Lunn J E, Price G D, Furbank R T
CSIRO Plant Industry, Canberra, ACT, Australia.
Plant Mol Biol. 1999 May;40(2):297-305. doi: 10.1023/a:1006130802706.
Sucrose is one of several low-molecular-weight compounds that cyanobacteria accumulate in response to osmotic stress and which are believed to act as osmoprotectants. The genome of the cyanobacterium Synechocystis sp. PCC 6803 contains a 2163 bp open reading frame (ORF) that shows similarity to genes from higher plants encoding sucrose-phosphate synthase (SPS), the enzyme responsible for sucrose synthesis. The deduced amino acid sequence shows 35-39% identity with known higher-plant SPS sequences. The putative Synechocystis sps gene was cloned from genomic DNA by PCR amplification and expressed as a His6-tagged amino-terminal fusion protein in Escherichia coli. The expressed protein was purified and shown to be a functional SPS enzyme, confirming the identity of the ORF, which is the first sps gene to be cloned from a prokaryotic organism. The Synechocystis SPS has a molecular mass of 81.5 kDa, which is smaller than the typical higher-plant SPS subunit (117-119 kDa), and lacks the phosphorylation site motifs associated with light- and osmotic stress-induced regulation of SPS in higher plants. The enzyme has Km values for UDPG1c and Fru6P of 2.9 mM and 0.22 mM, respectively, with a Vmax of 17 micromol per minute per mg protein and a pH optimum of 8.5. Unlike the higher-plant enzyme, ADPG1c, CDPG1c and GDPG1c can substitute for UDPG1c as the glucosyl donor with Km values of 2.5, 7.2 and 1.8 mM, respectively. The enzyme is activated by Mg2+ but not by G1c6P, and is only weakly inhibited by inorganic phosphate. The purified protein was used to raise a high-titre antiserum, which recognises a low-abundance 81 kDa protein in Synechocystis sp. PCC 6803 extracts. There was no apparent increase in expression of the 81 kDa protein when the cells were exposed to moderate salt stress, and SPS activity was very low in extracts from both unstressed and salt-stressed cells. These results and the lack of evidence for sucrose accumulation in Synechocystis sp. PCC6803 lead to the conclusion that expression of the sps gene plays no obvious role in adaptation to osmotic stress in this species.

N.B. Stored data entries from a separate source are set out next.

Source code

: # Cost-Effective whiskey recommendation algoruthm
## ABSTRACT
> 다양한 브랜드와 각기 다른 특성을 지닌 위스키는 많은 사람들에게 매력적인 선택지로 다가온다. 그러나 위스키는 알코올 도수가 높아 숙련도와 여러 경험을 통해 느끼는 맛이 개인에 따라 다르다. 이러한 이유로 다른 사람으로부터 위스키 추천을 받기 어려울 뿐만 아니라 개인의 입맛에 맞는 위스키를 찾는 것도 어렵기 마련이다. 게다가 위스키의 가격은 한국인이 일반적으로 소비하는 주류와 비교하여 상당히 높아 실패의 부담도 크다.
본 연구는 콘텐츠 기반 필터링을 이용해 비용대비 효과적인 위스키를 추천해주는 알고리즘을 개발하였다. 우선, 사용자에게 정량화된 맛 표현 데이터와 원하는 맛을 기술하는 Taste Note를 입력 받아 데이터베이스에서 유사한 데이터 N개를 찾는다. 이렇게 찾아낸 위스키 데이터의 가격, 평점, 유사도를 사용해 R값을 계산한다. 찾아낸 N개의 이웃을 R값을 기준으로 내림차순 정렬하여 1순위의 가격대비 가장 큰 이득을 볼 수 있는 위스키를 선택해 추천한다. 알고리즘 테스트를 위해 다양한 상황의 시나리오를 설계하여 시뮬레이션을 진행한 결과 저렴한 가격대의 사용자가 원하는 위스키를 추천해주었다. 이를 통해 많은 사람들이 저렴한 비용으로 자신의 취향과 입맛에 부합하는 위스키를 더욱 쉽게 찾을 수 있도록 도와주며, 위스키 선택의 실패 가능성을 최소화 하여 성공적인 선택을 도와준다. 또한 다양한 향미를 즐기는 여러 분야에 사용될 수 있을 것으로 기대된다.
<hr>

蔗糖是蓝细菌在渗透胁迫下积累的几种低分子量化合物之一,被认为可作为渗透保护剂。集胞藻6803(Synechocystis sp. PCC 6803)的基因组包含一个2163 bp的开放阅读框(ORF),该阅读框与高等植物中编码蔗糖磷酸合酶(SPS)的基因相似,SPS是负责蔗糖合成的酶。推导的氨基酸序列与已知的高等植物SPS序列具有35 - 39%的同一性。通过PCR扩增从基因组DNA中克隆了集胞藻假定的sps基因,并在大肠杆菌中作为His6标签的氨基末端融合蛋白表达。表达的蛋白被纯化并显示为一种功能性SPS酶,证实了该ORF的身份,这是从原核生物中克隆的第一个sps基因。集胞藻SPS的分子量为81.5 kDa,比典型的高等植物SPS亚基(117 - 119 kDa)小,并且缺乏与高等植物中光和渗透胁迫诱导的SPS调节相关的磷酸化位点基序。该酶对UDPG1c和Fru6P的Km值分别为2.9 mM和0.22 mM,Vmax为每毫克蛋白每分钟17微摩尔,最适pH为8.5。与高等植物的酶不同,ADPG1c、CDPG1c和GDPG1c可以替代UDPG1c作为葡萄糖基供体,Km值分别为2.5、7.2和1.8 mM。该酶被Mg2+激活,但不被G1c6P激活,仅被无机磷酸微弱抑制。纯化的蛋白用于制备高效价抗血清,该抗血清可识别集胞藻PCC 6803提取物中一种低丰度的81 kDa蛋白。当细胞暴露于中度盐胁迫时,81 kDa蛋白的表达没有明显增加,并且在未胁迫和盐胁迫细胞的提取物中SPS活性都非常低。这些结果以及在集胞藻PCC6803中缺乏蔗糖积累的证据导致这样的结论:sps基因的表达在该物种适应渗透胁迫中没有明显作用。